Il est une tendance très générale qui touche aussi bien les systèmes de messagerie, les moteurs de recherche que certains outils mis à notre disposition sur un mobile, qui tendent à nous rendre idiots, plus précisément à se substituer à nous, dès qu’il s’agit de penser et de réfléchir.

On l’avait déjà noté il y  a quelques mois avec la messagerie Verse d’IBM, qui adossée à Watson, prétendait organiser nos réunions, prioriser la présentation des messages et prévenir nos collègues et interlocuteurs des tâches que nous allions accomplir pendant la semaine.

Il n’y avait plus qu’à mettre les pieds sous la table…

Google s’y met aussi, qui dote son service « Maps » d’un algorithme d’anticipation, le « driving mode », qui tente de deviner où nous voulons aller, avant même que nous nous soyons exprimés.

Il se fonde pour cela sur l’historique des positions, sur celui des recherches effectuées sur le Web, sur l’historique de navigation, etc. Tant il est probable que si nous cherchons l’adresse de notre client sur Internet et qu’ensuite nous allons sur Maps, c’est sans doute que nous avons décidé de nous rendre chez lui…Et pas d’aller chez notre beau-frère.

Ce sera après un jeu d’enfant pour Maps que de nous préparer l’itinéraire le plus adapté, compte tenu des moyens de transport que nous utilisons habituellement…et dont il connaît la nature.

Tout ceci dépendant, bien entendu, de la qualité de ces fameux historiques, tout au moins de leur précision, qui peut dépendre des règles de confidentialité adoptées.

Cette fonctionnalité sera livrée avec la version Maps 9.19. Le ver est dans le fruit…

De vraies questions

Comme beaucoup d’usagers, nous nous posons au moins 2 questions.

La première est liée au fait que plus nous avançons dans le temps, plus l’intrusion dans notre vie privée et habitudes comportementales, devient évidente.

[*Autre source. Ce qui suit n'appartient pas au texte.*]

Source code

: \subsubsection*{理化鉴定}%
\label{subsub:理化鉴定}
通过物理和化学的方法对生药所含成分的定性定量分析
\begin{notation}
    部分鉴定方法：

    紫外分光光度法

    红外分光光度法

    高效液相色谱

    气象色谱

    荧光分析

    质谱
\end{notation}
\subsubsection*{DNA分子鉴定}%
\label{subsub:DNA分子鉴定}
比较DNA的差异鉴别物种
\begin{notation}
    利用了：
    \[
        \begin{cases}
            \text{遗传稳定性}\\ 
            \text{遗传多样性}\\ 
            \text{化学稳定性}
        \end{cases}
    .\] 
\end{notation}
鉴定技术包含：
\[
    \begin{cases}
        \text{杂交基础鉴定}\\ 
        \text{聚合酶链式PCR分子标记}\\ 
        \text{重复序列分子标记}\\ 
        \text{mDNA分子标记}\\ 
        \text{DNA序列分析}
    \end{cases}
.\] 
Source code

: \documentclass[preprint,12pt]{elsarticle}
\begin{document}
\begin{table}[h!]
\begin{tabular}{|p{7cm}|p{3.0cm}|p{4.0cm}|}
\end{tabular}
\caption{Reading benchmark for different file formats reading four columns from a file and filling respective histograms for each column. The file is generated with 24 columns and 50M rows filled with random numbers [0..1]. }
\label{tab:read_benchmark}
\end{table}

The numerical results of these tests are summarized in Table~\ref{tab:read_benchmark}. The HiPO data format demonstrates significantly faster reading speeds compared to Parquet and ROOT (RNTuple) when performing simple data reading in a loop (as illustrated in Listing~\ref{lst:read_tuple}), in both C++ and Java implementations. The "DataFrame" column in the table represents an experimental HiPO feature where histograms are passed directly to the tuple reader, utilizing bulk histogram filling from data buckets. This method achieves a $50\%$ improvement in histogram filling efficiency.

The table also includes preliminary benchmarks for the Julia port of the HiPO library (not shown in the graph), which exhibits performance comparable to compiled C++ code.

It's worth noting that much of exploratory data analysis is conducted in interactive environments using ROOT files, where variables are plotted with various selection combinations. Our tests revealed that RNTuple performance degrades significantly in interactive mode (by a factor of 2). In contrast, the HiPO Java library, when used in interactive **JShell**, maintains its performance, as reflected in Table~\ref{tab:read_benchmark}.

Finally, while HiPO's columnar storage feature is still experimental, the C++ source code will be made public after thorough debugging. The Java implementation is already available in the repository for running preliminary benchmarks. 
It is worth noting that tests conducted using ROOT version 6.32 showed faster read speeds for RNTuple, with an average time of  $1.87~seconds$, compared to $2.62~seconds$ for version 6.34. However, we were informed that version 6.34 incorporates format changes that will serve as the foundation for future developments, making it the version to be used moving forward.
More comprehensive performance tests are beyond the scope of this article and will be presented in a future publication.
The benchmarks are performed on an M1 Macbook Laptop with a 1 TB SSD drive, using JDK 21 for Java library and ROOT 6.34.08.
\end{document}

Google, Yahoo ! et Microsoft, pour ne citer qu’eux, ont amassé des masses d’informations considérables, sans nous demander notre avis et comptent bien s’en servir pour améliorer les services qu’ils nous proposent…et surtout étendre leur influence.

Compte tenu de ce que l’on voit mal comment se défaire de cette introspection énervante, car on ne peut pas se maintenir en permanence en situation de « qui vive », c’est plutôt l’usage de ces données qui nous semble poser problème.

Car au fond, si on suit bien la stratégie de ces « partenaires », ce qu’ils cherchent à faire, c’est de nous empêcher de penser, s’ils peuvent le faire à notre place. Et se substituer à notre cerveau…

Une tendance qui a commencé avec les correcteurs orthographiques dans Word, qui ont abouti à ce que plus personne ne sait correctement écrire une phrase (il suffit de regarder les sous-titres à la télévision). Le processus a continué avec les calculatrices, dont la conséquence est que si vous évoquez la notion de racine carrée avec une « jeune pousse », elle vous affirmera que c’est un joueur de Baseball des Orioles de Baltimore. Pour se poursuivre avec Wikipedia qui a tué le réflexe de recherche, pourtant à la base de la connaissance. Les vrais spécialistes vous expliquant que la connaissance vient de la compréhension et que celle-ci dépend de l’effort effectué pour l’atteindre.

Or avec Wikipedia, il suffit de demander.

Microsoft ayant d’ailleurs ajouté un « intéressant » mécanisme dans Word, si jamais vous vous posez des questions sur l’orthographe d’un mot ou si vous voulez ajouter quelque chose de pertinent à votre texte. Cette disposition s’appelle « Insights », accessible depuis Word et Excel, qu’il suffit d’actionner sans perdre le fil de votre rédaction.

Evidemment cela nous évitera de confondre Einstein avec les Beatles. Mais où se trouve l’effort dans cette affaire ?

Et si l’on se projette un peu dans l’avenir, le risque est qu’à force d’être environnés, nous ne sachions plus réfléchir, décider, chercher, voire tout simplement lire et calculer.

A ce rythme, c’est certain nous allons devenir idiots. Peut-être même le sommes-nous déjà.